Indian playback singer (born 1981)

Naresh Iyer (born 3 January 1981), known mononymously as Naresh, is an Indian playback singer. Born in Mumbai, Iyer is fluent in Tamil, Hindi and Marathi. Although his actual hometown was rumoured to be in Vadalur, Neyveli. Naresh Iyer has rendered 2000 film songs in several Indian languages and has several chart hits to his credit.

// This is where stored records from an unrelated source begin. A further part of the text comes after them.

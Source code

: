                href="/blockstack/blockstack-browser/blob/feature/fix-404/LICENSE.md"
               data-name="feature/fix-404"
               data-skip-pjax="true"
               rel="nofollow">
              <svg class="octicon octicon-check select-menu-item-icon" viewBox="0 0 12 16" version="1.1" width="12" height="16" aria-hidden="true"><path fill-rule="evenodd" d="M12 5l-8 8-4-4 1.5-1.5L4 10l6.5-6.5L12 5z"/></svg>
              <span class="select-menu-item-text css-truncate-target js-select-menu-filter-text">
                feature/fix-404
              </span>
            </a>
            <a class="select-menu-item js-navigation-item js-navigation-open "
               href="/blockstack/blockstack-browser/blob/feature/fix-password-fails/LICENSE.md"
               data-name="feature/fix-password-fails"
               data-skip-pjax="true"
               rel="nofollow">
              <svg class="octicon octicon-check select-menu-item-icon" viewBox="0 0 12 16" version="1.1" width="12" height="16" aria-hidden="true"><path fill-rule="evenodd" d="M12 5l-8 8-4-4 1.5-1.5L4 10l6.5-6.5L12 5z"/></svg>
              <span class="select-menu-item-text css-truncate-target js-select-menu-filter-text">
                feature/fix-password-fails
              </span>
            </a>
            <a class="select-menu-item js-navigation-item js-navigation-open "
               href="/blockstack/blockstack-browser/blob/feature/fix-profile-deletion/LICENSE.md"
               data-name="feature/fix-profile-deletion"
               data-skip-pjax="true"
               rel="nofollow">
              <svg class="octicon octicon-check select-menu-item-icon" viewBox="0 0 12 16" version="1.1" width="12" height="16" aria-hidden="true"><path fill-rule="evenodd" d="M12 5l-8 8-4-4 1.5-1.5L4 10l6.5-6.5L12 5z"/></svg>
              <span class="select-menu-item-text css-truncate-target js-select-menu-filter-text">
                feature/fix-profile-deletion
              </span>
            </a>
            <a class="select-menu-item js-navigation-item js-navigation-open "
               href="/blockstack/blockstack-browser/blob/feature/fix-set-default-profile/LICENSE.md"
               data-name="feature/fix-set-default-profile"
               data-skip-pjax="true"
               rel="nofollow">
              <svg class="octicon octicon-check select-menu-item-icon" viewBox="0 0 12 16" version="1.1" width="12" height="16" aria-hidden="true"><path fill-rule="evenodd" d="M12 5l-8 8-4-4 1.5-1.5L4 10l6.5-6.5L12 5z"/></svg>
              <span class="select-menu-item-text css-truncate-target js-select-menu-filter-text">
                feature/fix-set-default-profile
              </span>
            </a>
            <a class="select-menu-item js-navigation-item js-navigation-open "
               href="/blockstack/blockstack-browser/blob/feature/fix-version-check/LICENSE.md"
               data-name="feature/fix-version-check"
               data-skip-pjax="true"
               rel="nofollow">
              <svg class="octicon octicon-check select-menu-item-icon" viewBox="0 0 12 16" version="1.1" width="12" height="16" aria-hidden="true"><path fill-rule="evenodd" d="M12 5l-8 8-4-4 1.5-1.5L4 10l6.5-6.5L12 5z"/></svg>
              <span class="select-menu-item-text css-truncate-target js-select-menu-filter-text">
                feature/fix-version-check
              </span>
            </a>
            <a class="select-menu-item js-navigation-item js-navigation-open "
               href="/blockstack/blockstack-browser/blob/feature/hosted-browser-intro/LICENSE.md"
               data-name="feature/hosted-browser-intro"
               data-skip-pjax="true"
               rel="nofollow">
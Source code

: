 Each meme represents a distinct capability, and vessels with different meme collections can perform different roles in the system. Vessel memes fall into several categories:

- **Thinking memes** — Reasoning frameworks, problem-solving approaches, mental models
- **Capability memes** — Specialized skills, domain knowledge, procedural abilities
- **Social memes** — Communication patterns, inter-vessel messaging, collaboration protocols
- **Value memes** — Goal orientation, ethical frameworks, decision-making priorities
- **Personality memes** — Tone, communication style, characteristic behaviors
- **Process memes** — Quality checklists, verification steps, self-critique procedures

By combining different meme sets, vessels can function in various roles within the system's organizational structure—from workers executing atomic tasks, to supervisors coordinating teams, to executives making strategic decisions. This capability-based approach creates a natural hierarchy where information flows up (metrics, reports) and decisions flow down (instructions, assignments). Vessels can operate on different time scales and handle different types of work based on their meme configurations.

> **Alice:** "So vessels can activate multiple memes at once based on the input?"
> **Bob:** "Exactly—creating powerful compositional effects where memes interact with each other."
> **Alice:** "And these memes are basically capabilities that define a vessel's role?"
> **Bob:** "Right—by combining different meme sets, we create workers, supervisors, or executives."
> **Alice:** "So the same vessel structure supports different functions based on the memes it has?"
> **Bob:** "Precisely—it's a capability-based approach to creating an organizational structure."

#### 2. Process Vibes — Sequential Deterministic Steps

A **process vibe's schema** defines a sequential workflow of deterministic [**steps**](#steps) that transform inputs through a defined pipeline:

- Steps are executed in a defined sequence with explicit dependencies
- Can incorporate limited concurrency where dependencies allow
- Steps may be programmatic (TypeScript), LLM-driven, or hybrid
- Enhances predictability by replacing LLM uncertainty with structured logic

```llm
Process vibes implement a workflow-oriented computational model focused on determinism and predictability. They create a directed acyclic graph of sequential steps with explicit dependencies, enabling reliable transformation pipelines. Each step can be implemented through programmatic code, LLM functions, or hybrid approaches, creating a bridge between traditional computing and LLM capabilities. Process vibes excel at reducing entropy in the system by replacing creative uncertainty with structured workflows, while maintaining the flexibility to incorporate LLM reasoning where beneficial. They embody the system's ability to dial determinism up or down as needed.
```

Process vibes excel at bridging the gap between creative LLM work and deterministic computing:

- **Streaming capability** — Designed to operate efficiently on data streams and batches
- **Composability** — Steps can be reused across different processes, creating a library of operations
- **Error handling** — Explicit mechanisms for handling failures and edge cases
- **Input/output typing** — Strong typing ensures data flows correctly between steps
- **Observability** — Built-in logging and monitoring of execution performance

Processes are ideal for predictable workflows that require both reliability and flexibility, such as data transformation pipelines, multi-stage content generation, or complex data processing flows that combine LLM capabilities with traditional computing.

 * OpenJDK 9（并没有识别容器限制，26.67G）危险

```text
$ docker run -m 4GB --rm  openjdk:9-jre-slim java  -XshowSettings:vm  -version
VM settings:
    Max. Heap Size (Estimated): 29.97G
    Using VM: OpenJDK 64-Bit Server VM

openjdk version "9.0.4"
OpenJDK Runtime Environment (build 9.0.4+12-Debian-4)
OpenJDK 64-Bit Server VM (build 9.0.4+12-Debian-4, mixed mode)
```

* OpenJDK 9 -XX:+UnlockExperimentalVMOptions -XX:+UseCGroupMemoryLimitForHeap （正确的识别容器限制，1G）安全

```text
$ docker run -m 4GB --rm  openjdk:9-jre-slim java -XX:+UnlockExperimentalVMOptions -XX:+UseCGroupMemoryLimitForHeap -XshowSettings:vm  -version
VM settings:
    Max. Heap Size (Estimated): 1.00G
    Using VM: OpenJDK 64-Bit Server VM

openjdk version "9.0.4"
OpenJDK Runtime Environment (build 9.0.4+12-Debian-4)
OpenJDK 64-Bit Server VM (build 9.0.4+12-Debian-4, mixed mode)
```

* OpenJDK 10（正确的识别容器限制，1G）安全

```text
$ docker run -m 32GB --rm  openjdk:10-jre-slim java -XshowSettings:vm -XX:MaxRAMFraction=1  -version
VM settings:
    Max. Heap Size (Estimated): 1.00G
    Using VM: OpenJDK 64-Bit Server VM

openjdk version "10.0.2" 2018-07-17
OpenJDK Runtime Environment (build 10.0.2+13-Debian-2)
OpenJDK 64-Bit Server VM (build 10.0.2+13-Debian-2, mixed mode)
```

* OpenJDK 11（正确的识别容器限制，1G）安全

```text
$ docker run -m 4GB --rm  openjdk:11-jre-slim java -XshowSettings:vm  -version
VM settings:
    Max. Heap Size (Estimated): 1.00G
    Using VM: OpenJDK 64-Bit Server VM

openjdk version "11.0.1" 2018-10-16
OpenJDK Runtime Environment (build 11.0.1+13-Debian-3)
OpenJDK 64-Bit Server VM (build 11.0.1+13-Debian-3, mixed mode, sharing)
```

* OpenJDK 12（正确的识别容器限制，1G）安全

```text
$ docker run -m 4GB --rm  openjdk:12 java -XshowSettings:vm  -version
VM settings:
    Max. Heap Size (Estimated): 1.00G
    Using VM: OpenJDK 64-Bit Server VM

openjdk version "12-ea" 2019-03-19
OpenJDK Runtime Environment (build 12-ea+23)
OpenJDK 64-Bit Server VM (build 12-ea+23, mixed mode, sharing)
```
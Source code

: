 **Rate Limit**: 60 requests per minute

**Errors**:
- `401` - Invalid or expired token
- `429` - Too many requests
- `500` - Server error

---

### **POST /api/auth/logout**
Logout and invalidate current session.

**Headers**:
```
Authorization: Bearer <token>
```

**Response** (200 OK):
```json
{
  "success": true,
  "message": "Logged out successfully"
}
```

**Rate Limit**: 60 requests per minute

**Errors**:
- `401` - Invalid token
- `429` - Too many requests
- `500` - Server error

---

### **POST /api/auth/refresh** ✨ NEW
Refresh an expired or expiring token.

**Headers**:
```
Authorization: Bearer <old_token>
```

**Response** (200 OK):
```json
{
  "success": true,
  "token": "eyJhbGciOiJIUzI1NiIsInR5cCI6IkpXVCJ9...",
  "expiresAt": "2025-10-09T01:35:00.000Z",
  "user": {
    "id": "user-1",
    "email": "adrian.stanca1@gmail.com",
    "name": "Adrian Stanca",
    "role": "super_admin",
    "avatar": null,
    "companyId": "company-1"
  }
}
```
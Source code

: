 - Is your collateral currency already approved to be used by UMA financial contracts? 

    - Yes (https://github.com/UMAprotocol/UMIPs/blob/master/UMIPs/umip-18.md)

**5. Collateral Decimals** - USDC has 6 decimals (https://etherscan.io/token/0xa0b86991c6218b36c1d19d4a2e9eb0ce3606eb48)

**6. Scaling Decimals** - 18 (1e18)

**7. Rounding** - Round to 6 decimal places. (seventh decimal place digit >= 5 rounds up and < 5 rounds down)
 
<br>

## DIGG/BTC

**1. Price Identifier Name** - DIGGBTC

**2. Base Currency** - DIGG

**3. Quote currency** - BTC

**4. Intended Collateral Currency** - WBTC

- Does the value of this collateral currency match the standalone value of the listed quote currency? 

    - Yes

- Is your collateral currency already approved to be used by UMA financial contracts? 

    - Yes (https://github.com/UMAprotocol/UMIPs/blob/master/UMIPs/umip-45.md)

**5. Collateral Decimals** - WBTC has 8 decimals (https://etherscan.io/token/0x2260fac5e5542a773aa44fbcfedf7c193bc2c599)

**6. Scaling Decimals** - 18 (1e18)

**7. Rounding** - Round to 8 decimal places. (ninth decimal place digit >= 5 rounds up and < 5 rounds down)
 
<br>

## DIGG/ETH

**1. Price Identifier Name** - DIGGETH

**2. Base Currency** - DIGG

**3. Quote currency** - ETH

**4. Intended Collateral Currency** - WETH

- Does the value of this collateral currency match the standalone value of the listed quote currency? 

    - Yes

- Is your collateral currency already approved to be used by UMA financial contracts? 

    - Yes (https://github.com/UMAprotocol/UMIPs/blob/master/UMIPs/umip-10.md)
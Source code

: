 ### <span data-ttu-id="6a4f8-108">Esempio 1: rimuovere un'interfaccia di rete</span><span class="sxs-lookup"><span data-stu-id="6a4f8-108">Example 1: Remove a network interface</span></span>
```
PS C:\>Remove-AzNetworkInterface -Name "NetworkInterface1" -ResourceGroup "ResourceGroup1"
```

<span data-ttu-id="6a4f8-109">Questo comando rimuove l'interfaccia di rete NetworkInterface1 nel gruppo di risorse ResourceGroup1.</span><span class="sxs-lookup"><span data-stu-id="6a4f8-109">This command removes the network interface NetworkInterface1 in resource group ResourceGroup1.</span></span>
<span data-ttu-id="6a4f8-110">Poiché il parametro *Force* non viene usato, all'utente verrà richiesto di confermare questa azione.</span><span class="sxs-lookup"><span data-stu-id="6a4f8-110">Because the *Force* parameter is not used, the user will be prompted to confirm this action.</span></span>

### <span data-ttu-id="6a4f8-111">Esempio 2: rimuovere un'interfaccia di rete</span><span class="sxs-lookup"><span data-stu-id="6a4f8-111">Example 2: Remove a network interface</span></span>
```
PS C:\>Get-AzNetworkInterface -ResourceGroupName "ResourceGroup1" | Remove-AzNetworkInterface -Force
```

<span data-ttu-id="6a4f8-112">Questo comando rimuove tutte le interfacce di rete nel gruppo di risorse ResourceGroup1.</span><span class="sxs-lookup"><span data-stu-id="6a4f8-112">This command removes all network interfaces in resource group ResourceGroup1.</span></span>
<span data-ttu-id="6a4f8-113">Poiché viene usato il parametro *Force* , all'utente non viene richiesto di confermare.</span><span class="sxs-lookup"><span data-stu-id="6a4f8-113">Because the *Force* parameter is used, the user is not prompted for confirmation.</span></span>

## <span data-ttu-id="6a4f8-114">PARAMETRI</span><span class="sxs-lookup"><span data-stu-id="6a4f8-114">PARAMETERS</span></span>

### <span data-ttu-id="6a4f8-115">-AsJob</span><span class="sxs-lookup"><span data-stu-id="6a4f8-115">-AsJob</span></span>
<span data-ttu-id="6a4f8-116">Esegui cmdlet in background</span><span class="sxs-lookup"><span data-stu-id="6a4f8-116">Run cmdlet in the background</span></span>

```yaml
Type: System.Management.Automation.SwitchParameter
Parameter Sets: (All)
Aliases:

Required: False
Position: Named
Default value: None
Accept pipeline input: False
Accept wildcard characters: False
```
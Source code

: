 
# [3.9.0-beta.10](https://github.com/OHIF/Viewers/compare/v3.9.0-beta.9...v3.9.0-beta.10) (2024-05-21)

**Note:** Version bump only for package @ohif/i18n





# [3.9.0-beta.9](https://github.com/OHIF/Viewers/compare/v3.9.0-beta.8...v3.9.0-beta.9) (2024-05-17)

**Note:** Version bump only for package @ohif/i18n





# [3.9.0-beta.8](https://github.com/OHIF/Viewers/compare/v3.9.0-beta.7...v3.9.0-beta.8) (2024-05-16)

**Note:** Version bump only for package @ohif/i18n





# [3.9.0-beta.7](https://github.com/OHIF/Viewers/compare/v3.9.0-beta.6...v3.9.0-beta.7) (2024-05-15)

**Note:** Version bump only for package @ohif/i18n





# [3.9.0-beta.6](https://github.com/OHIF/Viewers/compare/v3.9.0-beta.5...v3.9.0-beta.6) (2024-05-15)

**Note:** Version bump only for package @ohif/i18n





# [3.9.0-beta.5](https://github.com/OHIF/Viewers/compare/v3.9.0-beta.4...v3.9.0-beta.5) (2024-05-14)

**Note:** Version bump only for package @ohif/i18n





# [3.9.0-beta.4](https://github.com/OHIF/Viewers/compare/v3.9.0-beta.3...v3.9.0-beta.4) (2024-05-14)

His rendition of "Roobaroo" from the movie Rang De Basanti composed by A. R. Rahman topped the music charts for many weeks in 2006 and won him the National Film Award for Best Male Playback Singer. He won the Filmfare award in the R.D. Burman Musical Talent category.

==Early life==
Naresh Iyer was born to a Tamil family Shankar Iyer and Radha on 3 January 1981 and brought up in Matunga, Mumbai. He has a younger sister named Nisha Iyer, who is an upcoming self-taught Professional Artist. He attended SIES College of Commerce and Economics where he received his Degree in Commerce. After graduation he intended to become a Chartered Accountant and was practicing CA and side by side was learning Carnatic music and Hindustani classical music too.

==Career==

Naresh was spotted by composer A. R. Rahman in a reality talent show, Channel V's Super Singer. Though he did not win the show, Naresh was later contacted by A. R. Rahman and made his debut with the song "Mayilirage" from Anbe Aaruyire. He has also sung for other composers in Tamil, Telugu, Hindi and Malayalam.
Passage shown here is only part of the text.